(Data extracted from a collection)
────────────────

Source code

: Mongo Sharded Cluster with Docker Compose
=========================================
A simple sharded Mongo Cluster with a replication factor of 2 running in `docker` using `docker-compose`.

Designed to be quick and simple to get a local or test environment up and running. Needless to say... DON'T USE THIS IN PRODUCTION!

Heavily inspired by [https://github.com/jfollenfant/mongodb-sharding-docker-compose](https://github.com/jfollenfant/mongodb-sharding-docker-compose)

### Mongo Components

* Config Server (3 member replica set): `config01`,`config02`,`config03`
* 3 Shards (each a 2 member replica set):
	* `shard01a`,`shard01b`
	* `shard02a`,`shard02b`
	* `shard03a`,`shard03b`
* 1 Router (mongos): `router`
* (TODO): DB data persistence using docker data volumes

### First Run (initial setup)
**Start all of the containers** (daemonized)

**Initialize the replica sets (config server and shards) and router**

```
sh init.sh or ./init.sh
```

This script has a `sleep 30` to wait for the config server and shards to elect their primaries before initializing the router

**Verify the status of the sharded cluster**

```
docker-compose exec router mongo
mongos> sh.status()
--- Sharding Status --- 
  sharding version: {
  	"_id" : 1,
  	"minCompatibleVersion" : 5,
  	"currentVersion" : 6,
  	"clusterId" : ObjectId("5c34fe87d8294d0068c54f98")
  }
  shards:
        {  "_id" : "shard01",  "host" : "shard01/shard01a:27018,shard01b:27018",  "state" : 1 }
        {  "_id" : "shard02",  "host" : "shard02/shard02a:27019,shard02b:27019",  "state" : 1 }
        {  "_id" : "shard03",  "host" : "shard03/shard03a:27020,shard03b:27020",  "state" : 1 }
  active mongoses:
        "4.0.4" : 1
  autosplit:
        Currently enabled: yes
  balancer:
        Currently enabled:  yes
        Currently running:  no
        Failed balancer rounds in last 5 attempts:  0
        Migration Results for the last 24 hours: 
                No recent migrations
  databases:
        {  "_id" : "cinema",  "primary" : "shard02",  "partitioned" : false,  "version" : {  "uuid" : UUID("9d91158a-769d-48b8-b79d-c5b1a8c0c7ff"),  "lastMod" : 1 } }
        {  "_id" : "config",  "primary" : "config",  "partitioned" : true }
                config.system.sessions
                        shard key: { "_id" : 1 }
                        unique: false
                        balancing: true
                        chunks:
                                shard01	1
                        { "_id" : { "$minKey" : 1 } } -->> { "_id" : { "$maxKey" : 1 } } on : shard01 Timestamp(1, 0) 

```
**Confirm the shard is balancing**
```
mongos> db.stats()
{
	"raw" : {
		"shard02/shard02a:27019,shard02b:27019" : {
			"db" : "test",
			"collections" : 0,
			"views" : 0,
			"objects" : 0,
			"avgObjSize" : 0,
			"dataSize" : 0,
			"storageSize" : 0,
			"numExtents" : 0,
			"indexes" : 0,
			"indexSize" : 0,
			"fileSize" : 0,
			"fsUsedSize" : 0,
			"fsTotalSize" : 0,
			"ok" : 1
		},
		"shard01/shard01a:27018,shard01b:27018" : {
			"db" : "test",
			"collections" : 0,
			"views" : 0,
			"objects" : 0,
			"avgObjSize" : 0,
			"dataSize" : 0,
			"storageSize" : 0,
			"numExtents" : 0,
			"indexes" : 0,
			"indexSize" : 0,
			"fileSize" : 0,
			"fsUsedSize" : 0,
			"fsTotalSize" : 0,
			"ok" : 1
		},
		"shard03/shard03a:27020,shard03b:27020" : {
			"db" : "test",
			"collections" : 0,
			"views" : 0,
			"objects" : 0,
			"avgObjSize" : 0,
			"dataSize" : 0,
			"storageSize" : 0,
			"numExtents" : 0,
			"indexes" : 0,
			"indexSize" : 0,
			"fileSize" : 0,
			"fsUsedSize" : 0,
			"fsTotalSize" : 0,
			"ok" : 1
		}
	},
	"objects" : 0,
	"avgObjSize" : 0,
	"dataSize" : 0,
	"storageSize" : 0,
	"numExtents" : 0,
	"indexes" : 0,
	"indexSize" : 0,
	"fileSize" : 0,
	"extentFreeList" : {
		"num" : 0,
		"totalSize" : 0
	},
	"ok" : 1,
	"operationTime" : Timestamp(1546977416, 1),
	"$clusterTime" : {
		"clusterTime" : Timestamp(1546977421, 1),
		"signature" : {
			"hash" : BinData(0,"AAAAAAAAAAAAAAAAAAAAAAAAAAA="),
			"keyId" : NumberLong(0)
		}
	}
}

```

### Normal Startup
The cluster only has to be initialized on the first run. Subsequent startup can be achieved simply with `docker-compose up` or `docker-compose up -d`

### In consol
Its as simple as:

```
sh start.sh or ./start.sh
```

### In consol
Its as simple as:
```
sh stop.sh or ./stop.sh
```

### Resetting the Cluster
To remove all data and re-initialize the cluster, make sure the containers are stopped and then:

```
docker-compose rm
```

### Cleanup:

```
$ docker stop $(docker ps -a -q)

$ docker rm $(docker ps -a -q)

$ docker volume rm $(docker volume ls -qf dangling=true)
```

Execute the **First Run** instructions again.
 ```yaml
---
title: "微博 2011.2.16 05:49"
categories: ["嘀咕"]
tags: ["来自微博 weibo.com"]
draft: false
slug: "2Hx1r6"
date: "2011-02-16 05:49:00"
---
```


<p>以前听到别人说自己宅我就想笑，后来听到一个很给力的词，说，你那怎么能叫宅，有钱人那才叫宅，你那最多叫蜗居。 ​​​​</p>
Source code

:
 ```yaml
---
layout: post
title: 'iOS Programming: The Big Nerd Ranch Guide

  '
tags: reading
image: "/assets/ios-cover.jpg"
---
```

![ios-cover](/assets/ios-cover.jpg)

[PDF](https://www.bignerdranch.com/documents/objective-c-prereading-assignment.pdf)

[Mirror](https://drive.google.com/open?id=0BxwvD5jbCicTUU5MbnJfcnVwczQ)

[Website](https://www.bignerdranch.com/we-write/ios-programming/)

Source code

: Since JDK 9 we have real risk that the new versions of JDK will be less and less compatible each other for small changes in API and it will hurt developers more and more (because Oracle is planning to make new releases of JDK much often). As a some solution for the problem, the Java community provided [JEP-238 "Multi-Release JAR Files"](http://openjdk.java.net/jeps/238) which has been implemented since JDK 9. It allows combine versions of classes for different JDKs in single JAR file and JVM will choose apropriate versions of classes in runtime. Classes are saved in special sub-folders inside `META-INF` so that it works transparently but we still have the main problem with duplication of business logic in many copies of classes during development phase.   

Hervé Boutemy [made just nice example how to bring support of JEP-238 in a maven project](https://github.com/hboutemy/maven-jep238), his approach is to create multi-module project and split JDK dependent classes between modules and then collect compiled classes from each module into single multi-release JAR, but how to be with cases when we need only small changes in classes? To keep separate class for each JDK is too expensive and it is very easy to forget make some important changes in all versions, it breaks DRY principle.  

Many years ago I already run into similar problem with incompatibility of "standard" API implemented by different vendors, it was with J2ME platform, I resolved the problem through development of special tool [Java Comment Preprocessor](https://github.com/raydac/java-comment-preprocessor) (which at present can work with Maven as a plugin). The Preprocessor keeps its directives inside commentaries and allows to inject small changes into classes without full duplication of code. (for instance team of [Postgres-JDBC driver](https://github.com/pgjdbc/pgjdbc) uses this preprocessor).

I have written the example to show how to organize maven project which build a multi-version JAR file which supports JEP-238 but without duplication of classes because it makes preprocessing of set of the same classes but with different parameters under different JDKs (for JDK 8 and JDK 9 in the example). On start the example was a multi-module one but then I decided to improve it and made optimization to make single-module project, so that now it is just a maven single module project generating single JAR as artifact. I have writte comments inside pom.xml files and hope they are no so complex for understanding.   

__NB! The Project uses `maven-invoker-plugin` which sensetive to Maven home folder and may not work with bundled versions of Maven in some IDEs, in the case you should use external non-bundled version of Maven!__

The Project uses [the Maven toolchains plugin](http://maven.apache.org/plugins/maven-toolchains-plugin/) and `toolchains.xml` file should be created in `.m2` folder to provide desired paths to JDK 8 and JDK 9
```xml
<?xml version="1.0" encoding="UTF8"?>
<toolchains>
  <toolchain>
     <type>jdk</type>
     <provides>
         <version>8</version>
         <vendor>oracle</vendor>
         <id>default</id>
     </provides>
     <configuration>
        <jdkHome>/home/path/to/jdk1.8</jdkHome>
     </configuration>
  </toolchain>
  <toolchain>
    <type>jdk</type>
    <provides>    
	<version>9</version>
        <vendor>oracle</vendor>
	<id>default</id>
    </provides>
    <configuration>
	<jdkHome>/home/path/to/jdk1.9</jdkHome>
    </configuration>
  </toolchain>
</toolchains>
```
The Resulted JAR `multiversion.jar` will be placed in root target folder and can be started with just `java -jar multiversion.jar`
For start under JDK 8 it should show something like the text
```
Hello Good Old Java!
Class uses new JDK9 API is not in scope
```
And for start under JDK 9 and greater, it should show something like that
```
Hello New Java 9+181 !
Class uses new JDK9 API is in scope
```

────────────────

| TASK DIRECTIONS |
Bring together all lines of the entries above in which the string "jdkHome" occurs.

| ANSWER TO THE PROBLEM |
        <jdkHome>/home/path/to/jdk1.8</jdkHome>
	<jdkHome>/home/path/to/jdk1.9</jdkHome>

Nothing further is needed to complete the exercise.